• **SUPPLIED ENTRIES**:
○ ○ ○

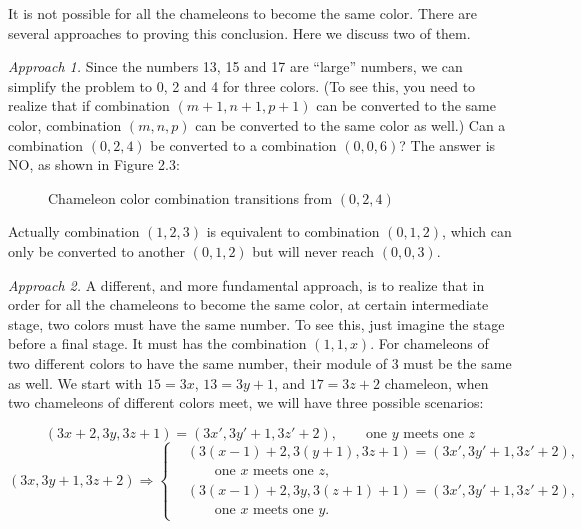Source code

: \begin{solution}
It is not possible for all the chameleons to become the same color. There
are several approaches to proving this conclusion. Here we discuss two of them.

\emph{Approach 1.} Since the numbers 13, 15 and 17 are ``large'' numbers, we can simplify
the problem to 0, 2 and 4 for three colors. (To see this, you need to realize that if
combination $(m+1,n+1,p+1)$ can be converted to the same color, combination $(m,n,p)$
can be converted to the same color as well.) Can a combination $(0,2,4)$ be converted to a
combination $(0,0,6)$? The answer is NO, as shown in Figure 2.3:

\begin{figure}[ht]
\centering
{}
\caption{Chameleon color combination transitions from $(0,2,4)$}
\label{fig:zhou-figure-2-3}
\end{figure}

Actually combination $(1,2,3)$ is equivalent to combination $(0,1,2)$, which can only be
converted to another $(0,1,2)$ but will never reach $(0,0,3)$.

\emph{Approach 2.} A different, and more fundamental approach, is to realize that in order
for all the chameleons to become the same color, at certain intermediate stage, two colors
must have the same number. To see this, just imagine the stage before a final stage. It must
has the combination $(1,1,x)$. For chameleons of two different colors to have the same
number, their module of 3 must be the same as well. We start with $15=3x$, $13=3y+1$,
and $17=3z+2$ chameleon, when two chameleons of different colors meet, we will have
three possible scenarios:

\[
(3x+2,3y,3z+1)=(3x',3y'+1,3z'+2),\qquad \text{one $y$ meets one $z$}
\]
\[
(3x,3y+1,3z+2)\Rightarrow
\left\{
\begin{aligned}
&(3(x-1)+2,3(y+1),3z+1)=(3x',3y'+1,3z'+2),\\
&\qquad\text{one $x$ meets one $z$},\\
&(3(x-1)+2,3y,3(z+1)+1)=(3x',3y'+1,3z'+2),\\
&\qquad\text{one $x$ meets one $y$}.
\end{aligned}
\right.
\]


\end{solution}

○ ○ ○

Read through the entries, then copy every line where the string "that" is found.

the problem to 0, 2 and 4 for three colors. (To see this, you need to realize that if
\emph{Approach 2.} A different, and more fundamental approach, is to realize that in order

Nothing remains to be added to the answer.